I asked my aunt what style of coffee was made back then. They didn’t have plug-in drip machines or fancy French presses, after all. Julie replied, “I'm betting that egg coffee was in the works. That was the kind I remember Grandma Johnson always making. It was best to get there early in the day, though, as her coffee seemed to get stiffer as the day wore on. No wonder Grandpa Johnson would add spoonful after spoonful of sugar. Speaking of coffee, I could use some myself right now!”
Julie introduced me to egg coffee years ago. One Sunday morning as we went to brew the first pot of the day, her coffee carafe broke. I started to panic. “I can’t sit through church uncaffeinated!”
“Don’t worry about it,” my aunt said cheerfully. “We can make egg coffee.”
What? Eggs in coffee? What kind of crazy talk was this? Jules had never been prone to such outbursts of bizarre behavior before, so I tried to suspend my disbelief.
As it turns out, that was a good thing. I did not know then that egg coffee was a cherished Scandinavian-American tradition from the days before automatic coffee makers, a concoction beloved of church basement ladies throughout the Midwest. Mixing coffee grounds with beaten egg is supposed to clarify the brew and make it less bitter. The exact method varies, but one thing remains constant — you'd better have a good dessert to serve with it.
So picture yourself in a Volin, South Dakota farmhouse kitchen in the mid-1920s. Your companions are two aged non-English-speaking ladies, three or four rowdy kids, a sick calf warming up behind the cookstove and a Swedish immigrant housewife with a devilish sense of humor. The egg coffee is extra hearty from hours of simmering on the stove, but the cake is good and the company lively. Enjoy.
From Talk About Coffee
1 egg, beaten
1 crushed eggshell
1 cup ground coffee
1/2 cup cold water
8 cups boiling water
In a small bowl, mix the ground coffee with the beaten egg until the grounds are well coated. Stir in the eggshell, then add water. Meanwhile, bring 8 cups of water to boil in a large saucepan. Add egg-coffee mixture to the boiling water and stir for about four minutes, or until the foam subsides. Remove from the heat and cover the pan. Let stand for 7-10 minutes, until the grounds and eggshell have settled to the bottom of the pot. Strain the coffee through a wire or cloth strainer into coffee cups or into a serving carafe. Add sugar and milk to taste if desired.
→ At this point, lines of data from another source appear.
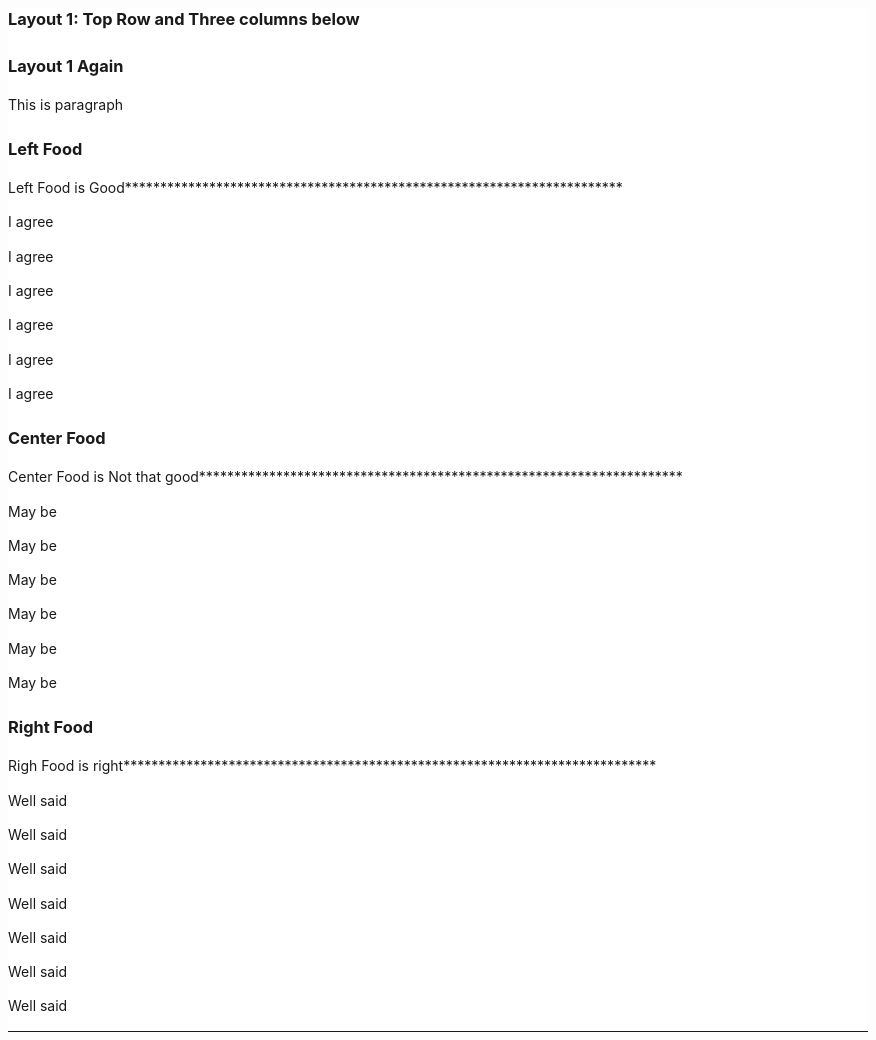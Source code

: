 ### Layout 1: Top Row and Three columns below

<div>

<h3>Layout 1 Again</h2>

<p>This is paragraph</p>

</div>

<div class="grid-container">

<div class="grid-item">

<h3>Left Food</h3>
<p>Left Food is Good***********************************************************************</p>
<p>I agree</p>
<p>I agree</p>
<p>I agree</p>
<p>I agree</p>
<p>I agree</p>
<p>I agree</p>


</div>

<div class="grid-item">

<h3>Center Food</h3>
<p>Center Food is Not that good*********************************************************************</p>
<p>May be</p>
<p>May be</p>
<p>May be</p>
<p>May be</p>
<p>May be</p>
<p>May be</p>


</div>

<div class="grid-item">

<h3>Right Food</h3>
<p>Righ Food is right****************************************************************************</p>
<p>Well said</p>
<p>Well said</p>
<p>Well said</p>
<p>Well said</p>
<p>Well said</p>
<p>Well said</p>
<p>Well said</p>

</div>

</div>

---
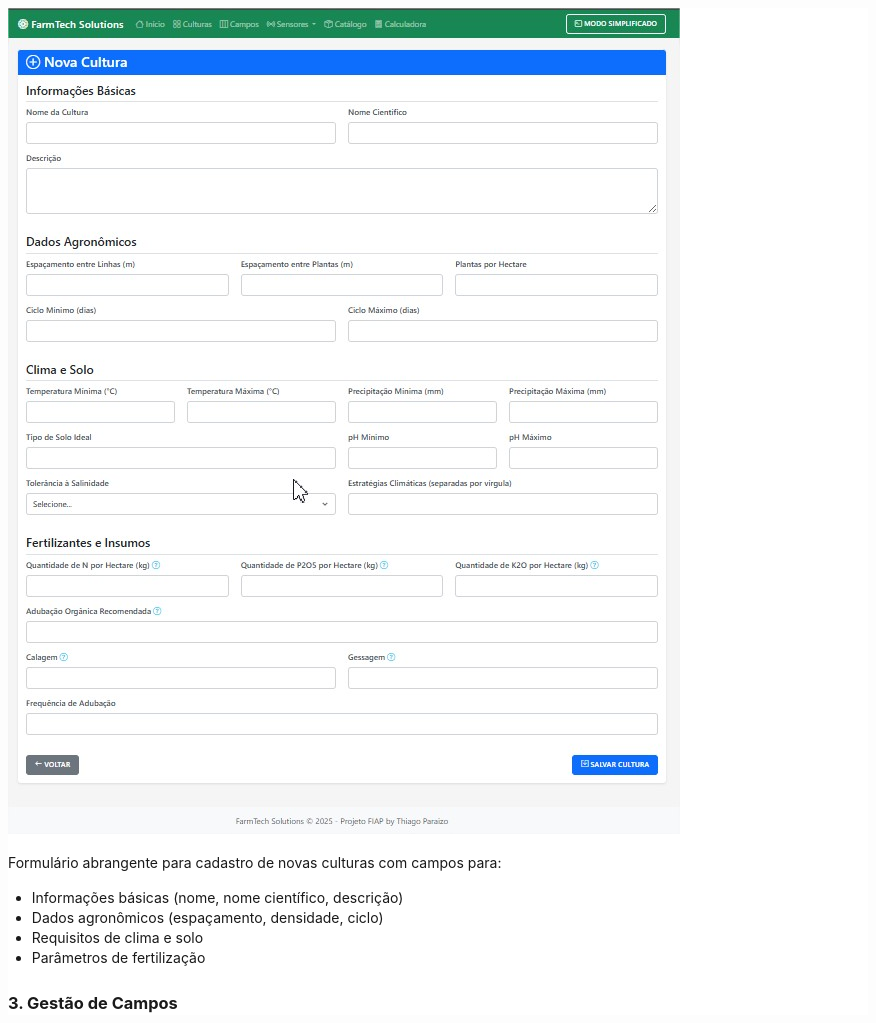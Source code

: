 ![Adicionar Cultura](FarmTech-screenShot_4_culturas_add.jpg)

Formulário abrangente para cadastro de novas culturas com campos para:
- Informações básicas (nome, nome científico, descrição)
- Dados agronômicos (espaçamento, densidade, ciclo)
- Requisitos de clima e solo
- Parâmetros de fertilização

### 3. Gestão de Campos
From Alma Johnson to Mabel Hovden c. 1925
Julie advises, “There are no hints as to oven temperature or baking time. And in this day and age, I'd add poking holes in the cake with a fork before drizzling the orange/sugar mixture on it so it would run in. Probably another thing that everybody just 'knew.' If Grandma Johnson knew you were coming and she had an orange, you might get treated to this one.”
1 cup sugar
1/2 cup butter or lard
1 cup buttermilk
1 cup raisins
2 cups flour
1 teaspoon soda
Glaze: Peeling of one orange grated. Squeeze juice from orange and put in 1/2 cup sugar. Let stand while cake is baking and pour on cake when taken from oven.